Washington: Republican criticism rained down on the second anniversary of President Barack Obama's health care reform, with Mitt Romney blasting the law as an "unfolding disaster for the American economy."

As conservatives bashed "Obamacare" as an assault on economic liberties that would saddle Americans with unprecedented financial burden, the administration marked the anniversary of the president's signature legislative achievement in muted fashion, with no ceremony at the White House.

Romney's rival in the Republican presidential race, former House speaker Newt Gingrich, savaged the two-year-old law as "the most dangerous legislation in generations," while Senate Minority Leader Mitch McConnell slammed it is "a metaphor for all of the excesses of this administration."

In a piece for USA, Romney, frontrunner for the Republican nomination in the battle to see who will challenge Obama in November, said it was "past time to abolish the program, root and branch."

And while he noted that the US Supreme Court was set to hear arguments about the landmark law next week, he wrote that, regardless of how the justices rule, "the case against Obamacare extends far beyond questions about its constitutionality.

"President Obama's program is an unfolding disaster for the American economy, a budget busting entitlement, and a dramatic new federal intrusion into our lives," Romney wrote.

The Affordable Care Act, passed after a bitter struggle against blanket Republican opposition in 2010, granted 30 million Americans health insurance for the first time, bringing universal coverage closer than ever before.

Romney instituted a similar program for Massachusetts while he was governor of the left leaning state, and in 2009 he wrote an op-ed in the same newspaper encouraging Obama to use the Massachusetts model as a basis for his national health program.

But yesterday Romney said he is vehemently opposed to a one-size-fits-all health care plan for the entire nation.

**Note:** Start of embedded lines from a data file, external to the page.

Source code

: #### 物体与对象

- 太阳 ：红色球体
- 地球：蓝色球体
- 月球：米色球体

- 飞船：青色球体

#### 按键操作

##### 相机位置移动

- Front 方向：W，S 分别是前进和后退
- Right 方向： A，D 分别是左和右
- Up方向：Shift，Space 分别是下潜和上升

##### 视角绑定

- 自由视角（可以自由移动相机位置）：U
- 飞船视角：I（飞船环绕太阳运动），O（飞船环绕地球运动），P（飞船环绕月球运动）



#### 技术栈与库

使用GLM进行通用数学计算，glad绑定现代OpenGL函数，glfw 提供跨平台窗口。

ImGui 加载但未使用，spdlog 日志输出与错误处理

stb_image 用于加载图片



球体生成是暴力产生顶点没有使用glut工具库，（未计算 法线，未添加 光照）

"What we need is a free market, federalist approach to making quality, affordable health insurance available to every American," he wrote in USA Today. "Each state should be allowed to pursue its own solution in this regard, instead of being dictated to by Washington."

He repeated the message at a campaign stop in Louisiana, which holds its Republican primary on Saturday, saying if elected he would "return to the states" the authority and responsibility to care for the uninsured.